» **Task goal**:
Below are records; copy every line in them that holds the word "style".

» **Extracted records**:
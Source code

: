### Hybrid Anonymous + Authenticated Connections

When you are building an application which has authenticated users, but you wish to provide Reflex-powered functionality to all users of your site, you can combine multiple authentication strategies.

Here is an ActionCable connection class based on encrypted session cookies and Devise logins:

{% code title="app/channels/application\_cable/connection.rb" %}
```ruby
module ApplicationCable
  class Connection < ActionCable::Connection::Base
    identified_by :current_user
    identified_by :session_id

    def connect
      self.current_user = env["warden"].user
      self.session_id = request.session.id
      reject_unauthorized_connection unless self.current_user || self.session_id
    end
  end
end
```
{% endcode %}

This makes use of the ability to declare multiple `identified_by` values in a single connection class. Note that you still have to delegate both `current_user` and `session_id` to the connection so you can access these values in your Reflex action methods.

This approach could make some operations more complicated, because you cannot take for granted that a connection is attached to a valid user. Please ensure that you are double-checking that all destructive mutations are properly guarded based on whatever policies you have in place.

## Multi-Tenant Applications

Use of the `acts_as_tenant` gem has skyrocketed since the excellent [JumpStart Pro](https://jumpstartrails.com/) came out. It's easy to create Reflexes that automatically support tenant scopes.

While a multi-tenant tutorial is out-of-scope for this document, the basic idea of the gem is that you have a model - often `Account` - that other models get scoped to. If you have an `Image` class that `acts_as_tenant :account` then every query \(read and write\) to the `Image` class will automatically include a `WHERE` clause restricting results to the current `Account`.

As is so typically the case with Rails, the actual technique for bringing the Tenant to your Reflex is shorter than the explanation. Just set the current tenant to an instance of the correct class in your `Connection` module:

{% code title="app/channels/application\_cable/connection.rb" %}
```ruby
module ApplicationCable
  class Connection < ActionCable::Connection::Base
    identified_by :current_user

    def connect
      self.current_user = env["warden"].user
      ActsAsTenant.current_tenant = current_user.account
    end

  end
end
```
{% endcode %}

---

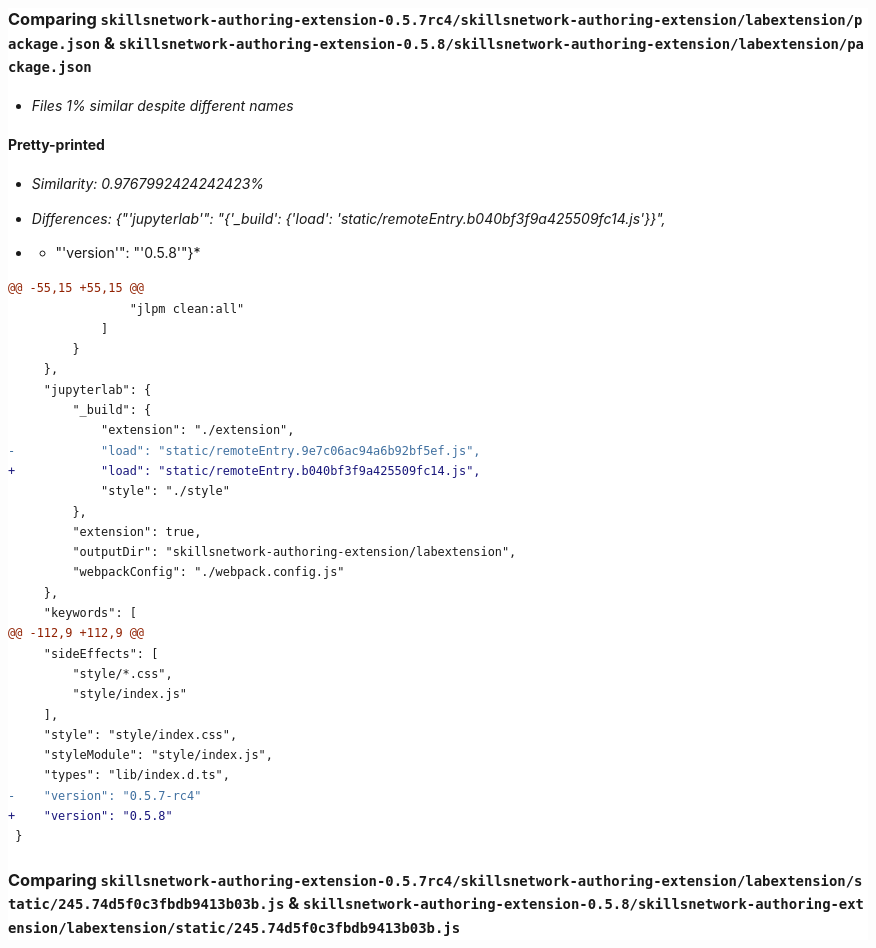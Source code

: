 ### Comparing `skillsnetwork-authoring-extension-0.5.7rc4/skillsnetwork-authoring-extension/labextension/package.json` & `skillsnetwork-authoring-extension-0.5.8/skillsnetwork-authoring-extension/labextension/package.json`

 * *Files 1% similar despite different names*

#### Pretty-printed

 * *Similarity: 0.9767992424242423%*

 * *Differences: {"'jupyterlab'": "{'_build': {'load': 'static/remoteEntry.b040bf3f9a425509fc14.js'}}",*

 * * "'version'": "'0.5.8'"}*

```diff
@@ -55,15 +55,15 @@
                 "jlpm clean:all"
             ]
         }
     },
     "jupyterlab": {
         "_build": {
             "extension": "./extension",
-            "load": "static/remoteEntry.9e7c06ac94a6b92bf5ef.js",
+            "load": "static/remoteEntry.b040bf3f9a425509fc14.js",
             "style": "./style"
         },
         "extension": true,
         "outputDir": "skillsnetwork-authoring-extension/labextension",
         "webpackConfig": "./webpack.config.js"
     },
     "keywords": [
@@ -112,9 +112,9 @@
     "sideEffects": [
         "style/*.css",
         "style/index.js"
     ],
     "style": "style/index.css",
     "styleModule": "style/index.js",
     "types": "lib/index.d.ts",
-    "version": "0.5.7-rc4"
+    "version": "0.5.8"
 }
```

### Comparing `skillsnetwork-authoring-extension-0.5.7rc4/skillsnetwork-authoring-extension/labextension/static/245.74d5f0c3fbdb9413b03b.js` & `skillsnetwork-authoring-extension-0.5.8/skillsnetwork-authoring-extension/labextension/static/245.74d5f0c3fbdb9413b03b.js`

» **Output for this exercise**:
             "style": "./style"
         "style/*.css",
         "style/index.js"
     "style": "style/index.css",
     "styleModule": "style/index.js",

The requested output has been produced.